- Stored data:
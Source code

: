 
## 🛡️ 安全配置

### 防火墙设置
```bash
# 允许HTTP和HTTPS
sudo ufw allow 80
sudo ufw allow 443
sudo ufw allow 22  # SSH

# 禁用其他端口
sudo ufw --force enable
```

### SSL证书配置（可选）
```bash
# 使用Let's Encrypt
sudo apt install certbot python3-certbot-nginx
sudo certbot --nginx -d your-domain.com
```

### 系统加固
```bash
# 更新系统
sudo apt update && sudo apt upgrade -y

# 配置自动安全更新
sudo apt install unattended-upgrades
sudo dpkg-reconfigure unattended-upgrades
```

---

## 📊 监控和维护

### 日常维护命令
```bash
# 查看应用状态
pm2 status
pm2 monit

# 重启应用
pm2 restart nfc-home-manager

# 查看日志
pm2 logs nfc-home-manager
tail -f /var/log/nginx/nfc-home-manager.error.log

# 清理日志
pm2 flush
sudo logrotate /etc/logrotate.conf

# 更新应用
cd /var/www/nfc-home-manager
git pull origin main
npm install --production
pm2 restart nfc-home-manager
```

- EXERCISE BRIEF: Repeat the data in full, keeping each word exactly as it is.

- EXERCISE RESPONSE:
Source code

: 
## 🛡️ 安全配置

### 防火墙设置
```bash
# 允许HTTP和HTTPS
sudo ufw allow 80
sudo ufw allow 443
sudo ufw allow 22  # SSH

# 禁用其他端口
sudo ufw --force enable
```

### SSL证书配置（可选）
```bash
# 使用Let's Encrypt
sudo apt install certbot python3-certbot-nginx
sudo certbot --nginx -d your-domain.com
```

### 系统加固
```bash
# 更新系统
sudo apt update && sudo apt upgrade -y

# 配置自动安全更新
sudo apt install unattended-upgrades
sudo dpkg-reconfigure unattended-upgrades
```

---

## 📊 监控和维护

### 日常维护命令
```bash
# 查看应用状态
pm2 status
pm2 monit

# 重启应用
pm2 restart nfc-home-manager

# 查看日志
pm2 logs nfc-home-manager
tail -f /var/log/nginx/nfc-home-manager.error.log

# 清理日志
pm2 flush
sudo logrotate /etc/logrotate.conf

# 更新应用
cd /var/www/nfc-home-manager
git pull origin main
npm install --production
pm2 restart nfc-home-manager
```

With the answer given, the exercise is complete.